=== Listed records ===

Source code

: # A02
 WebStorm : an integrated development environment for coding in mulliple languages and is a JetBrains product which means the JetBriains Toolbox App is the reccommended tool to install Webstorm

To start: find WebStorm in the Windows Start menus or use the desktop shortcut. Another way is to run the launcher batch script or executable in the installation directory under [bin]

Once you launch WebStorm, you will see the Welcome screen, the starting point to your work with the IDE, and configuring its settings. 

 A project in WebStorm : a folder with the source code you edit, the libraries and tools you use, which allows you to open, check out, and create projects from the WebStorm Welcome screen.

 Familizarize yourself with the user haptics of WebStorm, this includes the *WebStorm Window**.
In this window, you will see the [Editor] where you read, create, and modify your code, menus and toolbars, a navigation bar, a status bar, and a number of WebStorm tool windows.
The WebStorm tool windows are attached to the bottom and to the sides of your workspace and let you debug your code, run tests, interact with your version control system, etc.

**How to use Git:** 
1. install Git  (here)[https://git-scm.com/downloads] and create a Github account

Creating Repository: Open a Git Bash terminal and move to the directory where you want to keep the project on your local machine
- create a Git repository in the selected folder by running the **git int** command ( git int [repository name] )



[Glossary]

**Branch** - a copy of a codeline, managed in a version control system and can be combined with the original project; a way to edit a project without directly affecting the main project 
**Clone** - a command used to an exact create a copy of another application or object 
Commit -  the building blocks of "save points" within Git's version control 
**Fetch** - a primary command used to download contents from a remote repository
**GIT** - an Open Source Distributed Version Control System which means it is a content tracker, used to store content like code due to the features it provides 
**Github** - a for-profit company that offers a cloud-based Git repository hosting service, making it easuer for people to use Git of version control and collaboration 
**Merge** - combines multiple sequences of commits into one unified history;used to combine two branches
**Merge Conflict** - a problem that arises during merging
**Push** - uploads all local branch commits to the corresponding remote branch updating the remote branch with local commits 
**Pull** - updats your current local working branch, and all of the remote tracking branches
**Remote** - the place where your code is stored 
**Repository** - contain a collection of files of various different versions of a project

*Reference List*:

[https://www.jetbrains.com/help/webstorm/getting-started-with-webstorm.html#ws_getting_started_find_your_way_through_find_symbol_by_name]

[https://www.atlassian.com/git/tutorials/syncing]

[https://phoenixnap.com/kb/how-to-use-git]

===

Using the records above, set down exactly the lines from the one with "to use Git:**" through the one with "- create a Git", inclusive, and nothing more.

**How to use Git:** 
1. install Git  (here)[https://git-scm.com/downloads] and create a Github account

Creating Repository: Open a Git Bash terminal and move to the directory where you want to keep the project on your local machine
- create a Git repository in the selected folder by running the **git int** command ( git int [repository name] )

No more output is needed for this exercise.